===== Given information

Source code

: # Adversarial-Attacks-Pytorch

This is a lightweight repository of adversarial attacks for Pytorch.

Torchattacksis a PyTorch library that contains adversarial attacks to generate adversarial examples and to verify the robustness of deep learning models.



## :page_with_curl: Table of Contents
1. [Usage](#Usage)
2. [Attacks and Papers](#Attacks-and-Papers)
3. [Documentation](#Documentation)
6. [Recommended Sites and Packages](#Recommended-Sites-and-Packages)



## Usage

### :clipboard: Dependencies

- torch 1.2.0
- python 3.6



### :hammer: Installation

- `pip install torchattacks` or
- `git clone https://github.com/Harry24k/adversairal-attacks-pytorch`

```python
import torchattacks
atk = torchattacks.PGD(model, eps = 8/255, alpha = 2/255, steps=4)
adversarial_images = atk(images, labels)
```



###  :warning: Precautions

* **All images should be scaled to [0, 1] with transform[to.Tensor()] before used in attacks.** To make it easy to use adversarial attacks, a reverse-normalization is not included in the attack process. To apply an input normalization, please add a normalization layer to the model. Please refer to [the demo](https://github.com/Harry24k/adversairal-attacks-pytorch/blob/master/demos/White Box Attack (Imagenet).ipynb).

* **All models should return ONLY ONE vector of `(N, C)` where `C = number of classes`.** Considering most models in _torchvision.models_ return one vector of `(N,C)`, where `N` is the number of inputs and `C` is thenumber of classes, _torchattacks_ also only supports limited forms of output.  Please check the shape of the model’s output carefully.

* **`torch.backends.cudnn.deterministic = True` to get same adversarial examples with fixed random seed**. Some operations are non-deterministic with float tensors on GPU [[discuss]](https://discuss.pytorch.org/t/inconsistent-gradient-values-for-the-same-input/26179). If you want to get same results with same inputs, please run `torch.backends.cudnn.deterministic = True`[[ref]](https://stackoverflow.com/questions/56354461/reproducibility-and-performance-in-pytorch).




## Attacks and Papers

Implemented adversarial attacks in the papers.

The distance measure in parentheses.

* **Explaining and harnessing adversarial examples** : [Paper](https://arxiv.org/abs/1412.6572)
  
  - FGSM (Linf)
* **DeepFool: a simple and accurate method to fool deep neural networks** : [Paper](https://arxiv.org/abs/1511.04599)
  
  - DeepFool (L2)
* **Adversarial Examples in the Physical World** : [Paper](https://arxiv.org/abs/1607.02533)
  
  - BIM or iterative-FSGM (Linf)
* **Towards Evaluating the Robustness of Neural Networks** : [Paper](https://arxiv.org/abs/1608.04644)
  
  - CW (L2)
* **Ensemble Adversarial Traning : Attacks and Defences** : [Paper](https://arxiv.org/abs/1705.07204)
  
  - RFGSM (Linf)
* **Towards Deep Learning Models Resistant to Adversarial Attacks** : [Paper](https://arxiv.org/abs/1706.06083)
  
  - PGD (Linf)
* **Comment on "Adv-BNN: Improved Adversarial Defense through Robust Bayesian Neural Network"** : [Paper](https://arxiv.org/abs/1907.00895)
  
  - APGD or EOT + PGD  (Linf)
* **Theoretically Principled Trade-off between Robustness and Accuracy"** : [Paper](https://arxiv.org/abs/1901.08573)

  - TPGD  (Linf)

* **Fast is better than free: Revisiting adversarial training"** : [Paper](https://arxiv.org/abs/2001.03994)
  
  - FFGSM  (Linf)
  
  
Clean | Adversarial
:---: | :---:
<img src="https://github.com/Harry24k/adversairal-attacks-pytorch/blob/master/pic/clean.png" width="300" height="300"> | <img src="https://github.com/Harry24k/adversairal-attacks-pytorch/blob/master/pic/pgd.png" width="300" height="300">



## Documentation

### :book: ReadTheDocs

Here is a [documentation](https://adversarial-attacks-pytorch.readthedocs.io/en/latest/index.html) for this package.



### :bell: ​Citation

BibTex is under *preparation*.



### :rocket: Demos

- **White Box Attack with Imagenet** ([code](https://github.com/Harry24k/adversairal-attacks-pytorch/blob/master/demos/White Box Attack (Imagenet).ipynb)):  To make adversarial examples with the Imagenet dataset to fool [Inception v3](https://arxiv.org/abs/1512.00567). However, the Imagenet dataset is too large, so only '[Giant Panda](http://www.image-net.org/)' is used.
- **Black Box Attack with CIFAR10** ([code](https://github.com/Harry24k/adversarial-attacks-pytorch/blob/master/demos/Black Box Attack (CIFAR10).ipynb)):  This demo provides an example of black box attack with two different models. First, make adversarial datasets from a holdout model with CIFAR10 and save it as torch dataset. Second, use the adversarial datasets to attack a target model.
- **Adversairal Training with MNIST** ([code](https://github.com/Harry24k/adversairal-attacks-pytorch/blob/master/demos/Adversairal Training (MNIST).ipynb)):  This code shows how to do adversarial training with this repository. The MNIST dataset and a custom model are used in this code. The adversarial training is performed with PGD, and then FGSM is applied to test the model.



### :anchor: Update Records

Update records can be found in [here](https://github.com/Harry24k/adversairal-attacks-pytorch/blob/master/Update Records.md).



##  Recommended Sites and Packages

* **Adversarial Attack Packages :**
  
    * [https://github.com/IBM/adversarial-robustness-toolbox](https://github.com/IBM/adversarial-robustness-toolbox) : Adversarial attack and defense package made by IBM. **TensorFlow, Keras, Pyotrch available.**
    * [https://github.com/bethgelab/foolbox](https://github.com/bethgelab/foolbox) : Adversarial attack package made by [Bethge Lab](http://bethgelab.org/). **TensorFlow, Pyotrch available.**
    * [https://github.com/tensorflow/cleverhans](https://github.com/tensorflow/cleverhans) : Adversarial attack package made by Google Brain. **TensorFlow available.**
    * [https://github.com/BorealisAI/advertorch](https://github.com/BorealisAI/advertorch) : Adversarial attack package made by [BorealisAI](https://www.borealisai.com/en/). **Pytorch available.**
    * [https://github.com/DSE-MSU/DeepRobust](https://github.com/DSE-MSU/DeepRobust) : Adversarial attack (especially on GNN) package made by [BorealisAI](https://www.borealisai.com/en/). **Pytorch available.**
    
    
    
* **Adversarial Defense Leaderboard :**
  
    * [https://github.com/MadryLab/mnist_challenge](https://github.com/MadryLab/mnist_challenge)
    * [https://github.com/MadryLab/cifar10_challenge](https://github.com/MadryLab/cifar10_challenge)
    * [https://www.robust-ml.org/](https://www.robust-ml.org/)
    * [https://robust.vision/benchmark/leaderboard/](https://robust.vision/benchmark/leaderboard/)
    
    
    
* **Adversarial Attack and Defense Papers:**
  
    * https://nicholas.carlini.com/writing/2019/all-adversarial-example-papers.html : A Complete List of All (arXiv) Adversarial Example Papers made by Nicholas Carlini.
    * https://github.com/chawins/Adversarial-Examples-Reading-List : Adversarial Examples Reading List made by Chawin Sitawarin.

==========

Required action
Please copy out each line of the data in which the word "White" occurs.

Response area
* **All images should be scaled to [0, 1] with transform[to.Tensor()] before used in attacks.** To make it easy to use adversarial attacks, a reverse-normalization is not included in the attack process. To apply an input normalization, please add a normalization layer to the model. Please refer to [the demo](https://github.com/Harry24k/adversairal-attacks-pytorch/blob/master/demos/White Box Attack (Imagenet).ipynb).
- **White Box Attack with Imagenet** ([code](https://github.com/Harry24k/adversairal-attacks-pytorch/blob/master/demos/White Box Attack (Imagenet).ipynb)):  To make adversarial examples with the Imagenet dataset to fool [Inception v3](https://arxiv.org/abs/1512.00567). However, the Imagenet dataset is too large, so only '[Giant Panda](http://www.image-net.org/)' is used.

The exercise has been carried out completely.